Public safety  and public works agencies throughout the county responded to many incidents during the storm. In addition to the isolated areas suffering wind damage, the most frequent responses were for areas where flash flooding was occurring. Numerous locations had water over roadways and personnel were working as fast as possible to get the areas marked or blocked.

The most serious concern during this incident were motorists driving through flooded areas. Several stalled vehicles had to be towed from the rising waters. There was at least one incident where the occupants of a vehicle had to retreat to the top of the vehicle and await rescue from emergency personnel.

The spring thunderstorm season has the potential for producing these type storms frequently. There are some serious safety considerations you must remember in order to stay safe, or maybe even save your life.

First of all, stay abreast of the weather forecast and, unless absolutely necessary, refrain from driving in these severe storms.

If you must drive however, don’t forget the slogan, “Turn Around – Don’t Drown”. This is more than just a catchy phrase. It is a basic life safety principle. If you ignore this rule, you will be causing emergency personnel to risk their life to save you.

Avoid areas that are known to flood, and if you do encounter a flooded roadway, DO NOT drive through it. You have no way of knowing if the roadway is still intact and flowing water WILL wash your vehicle off the roadway.
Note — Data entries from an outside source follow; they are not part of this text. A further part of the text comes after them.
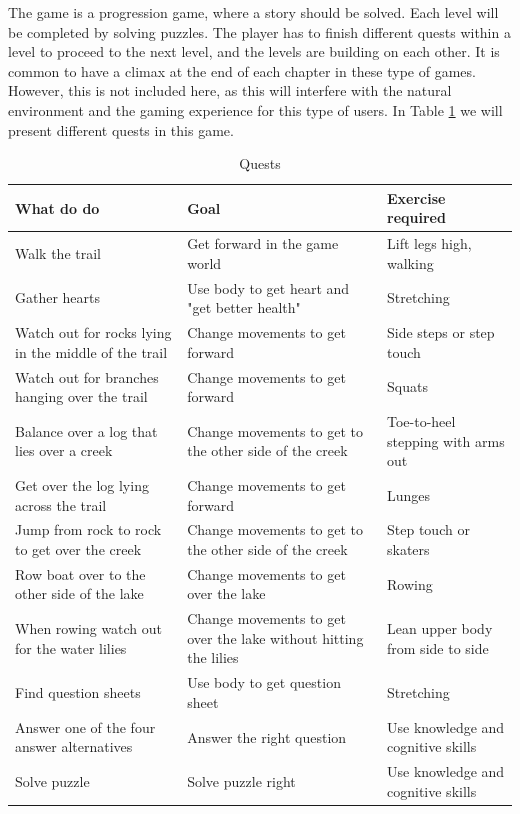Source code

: The game is a progression game, where a story should be solved. Each level will be completed by solving puzzles. The player has to finish different quests within a level to proceed to the next level, and the levels are building on each other. It is common to have a climax at the end of each chapter in these type of games. However, this is not included here, as this will interfere with the natural environment and the gaming experience for this type of users. In Table \ref{tab:quests1} we will present different quests in this game. 
  
\begin{table}
\begin{tabular}{|>{\raggedright}p{}|>{\raggedright}p{4cm}|p{}|}
\hline
\textbf{What do do} & \textbf{Goal} & \textbf{Exercise required}  \\ \hline
Walk the trail & Get forward in the game world & Lift legs high, walking  \\ \hline
Gather hearts & Use body to get heart and "get better health" &  Stretching \\ \hline
Watch out for rocks lying in the middle of the trail & Change movements to get forward & Side steps or step touch  \\ \hline
Watch out for branches hanging over the trail & Change movements to get forward & Squats
\\ \hline
Balance over a log that lies over a creek & Change movements to get to the other side of the creek & Toe-to-heel stepping with arms out \\ \hline
Get over the log lying across the trail & Change movements to get forward & Lunges \\ \hline
Jump from rock to rock to get over the creek & Change movements to get to the other side of the creek & Step touch or skaters \\ \hline
Row boat over to the other side of the lake & Change movements to get over the lake  & Rowing \\ \hline
When rowing watch out for the water lilies & Change movements to get over the lake without hitting the lilies  & Lean upper body from side to side \\ \hline
Find question sheets & Use body to get question sheet  & Stretching \\ \hline
Answer one of the four answer alternatives & Answer the right question  & Use knowledge and cognitive skills \\ \hline
Solve puzzle & Solve puzzle right  & Use knowledge and cognitive skills \\ \hline
\end{tabular}
\caption[Quests in the "Nature trail" game]{Quests}
\label{tab:quests1}
\end{table}
 
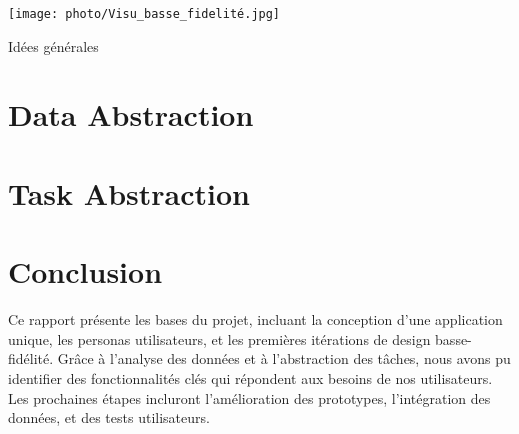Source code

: \documentclass{article}
\begin{document}
\texttt{[image: photo/Visu\_basse\_fidelité.jpg]}\caption{Idées générales}

\section{Data Abstraction}


\section{Task Abstraction}


\section{Conclusion}
Ce rapport présente les bases du projet, incluant la conception d'une application unique, les personas utilisateurs, et les premières itérations de design basse-fidélité. 
Grâce à l'analyse des données et à l'abstraction des tâches, nous avons pu identifier des fonctionnalités clés qui répondent aux besoins de nos utilisateurs. 
Les prochaines étapes incluront l'amélioration des prototypes, l'intégration des données, et des tests utilisateurs.
\end{document}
Purchase a device to cut seat belts and break windows in case you become trapped. If your electrical system fails you will not be able to lower your windows and they are harder to break than you think.
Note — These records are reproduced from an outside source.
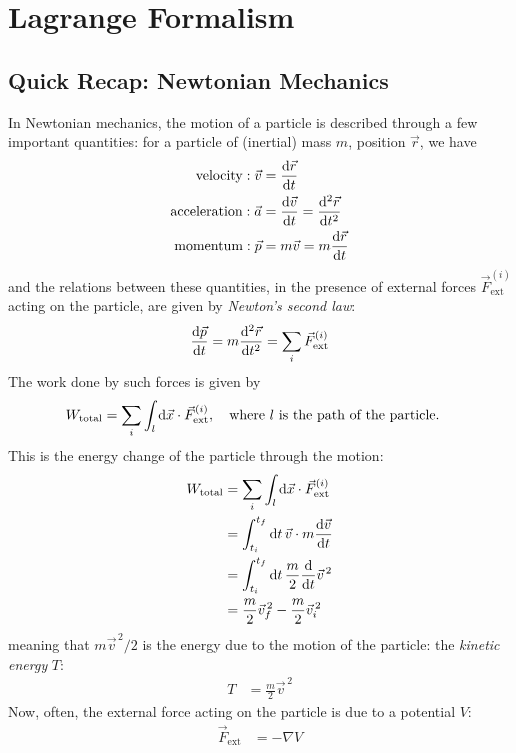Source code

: \section{Lagrange Formalism}
\subsection{Quick Recap: Newtonian Mechanics}
In Newtonian mechanics, the motion of a particle is described through a few important quantities:
for a particle of (inertial) mass $m$, position $\vec{r}$, we have
\begin{align}
  \text{velocity}: \vec{v}     & = \odv{\vec{r}}{t}                       \\
  \text{acceleration}: \vec{a} & = \odv{\vec{v}}{t} = \odv[2]{\vec{r}}{t} \\
  \text{momentum}: \vec{p}     & = m\vec{v} = m\odv{\vec{r}}{t}
\end{align}
and the relations between these quantities, in the presence of external forces $\vec{F}_{\text{ext}}^{(i)}$ acting on the particle, are given by \textit{Newton's second law}:
\begin{align}
  \odv{\vec{p}}{t} = m \odv[2]{\vec{r}}{t} = \sum_i \vec{F}_{\text{ext}}^{(i)}
\end{align}
The work done by such forces is given by
\begin{align}
  W_{\text{total}} & = \sum_i \int_l \odif{\vec{x}} \cdot \vec{F}_{\text{ext}}^{(i)}, \quad \text{where } l \text{ is the path of the particle.}
\end{align}
This is the energy change of the particle through the motion:
\begin{align}
  W_{\text{total}}
   & = \sum_i \int_l \odif{\vec{x}} \cdot \vec{F}_{\text{ext}}^{(i)}     \\
   & = \int_{t_i}^{t_f} \odif{t} \, \vec{v} \cdot m \odv{\vec{v}}{t}     \\
   & = \int_{t_i}^{t_f} \odif{t} \, \frac{m}{2} \odv{}{t} \vec{v}^{\, 2} \\
   & = \frac{m}{2} \vec{v}_f^{\, 2} - \frac{m}{2} \vec{v}_i^{\, 2}
\end{align}
meaning that $m \vec{v}^{\, 2} / 2$ is the energy due to the motion of the particle: the \emph{kinetic energy} $T$:
\begin{align}
  T & = \frac{m}{2} \vec{v}^{\, 2}
\end{align}
Now, often, the external force acting on the particle is due to a potential $V$:
\begin{align}
  \vec{F}_{\text{ext}} & = -\nabla V
\end{align}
Another concern during these storms is the possibility of tornadoes. They are violently rotating columns of air that extend from thunderstorms to the ground and are often – although no always – visible as a funnel cloud. Tornadoes can strike in any season, but they most often occur during the spring and summer months. They can occur at any time of day or night, but statistics show a higher occurrence from 3pm to 9pm.

There are about 1,200 tornadoes that hit the United States each year and every state is at risk. The destruction and injuries caused by tornadoes depend on the size, intensity, path, time of day and the amount of time they are on the ground. Wind speeds can reach 200 mile per hour. Damage can range from light to catastrophic. Most injuries and fatalities are caused by falling or flying debris, therefore getting into a secure structure is very important.

Know the difference between a tornado watch and a warning. A watch means conditions are favorable for the development while a warning means a tornado has been sighted or indicated by radar. On average, warnings are issued 13 minutes prior to an event, but that time can vary greatly and you may have little or no warning.

Know how to stay informed and know where to go quickly where you have the highest level of protection available. Practice tornado drills with your family regularly. Keep first aid supplies on hand, along with battery powered or crank operated flashlights and radios. Consider keeping a few days supply water and non perishable food  items in case of extended power outages.

These tips are not all inclusive, but should give you an idea of the preparations you should make BEFORE the storm. Stay aware, avoid the danger when possible, and most of all, stay safe.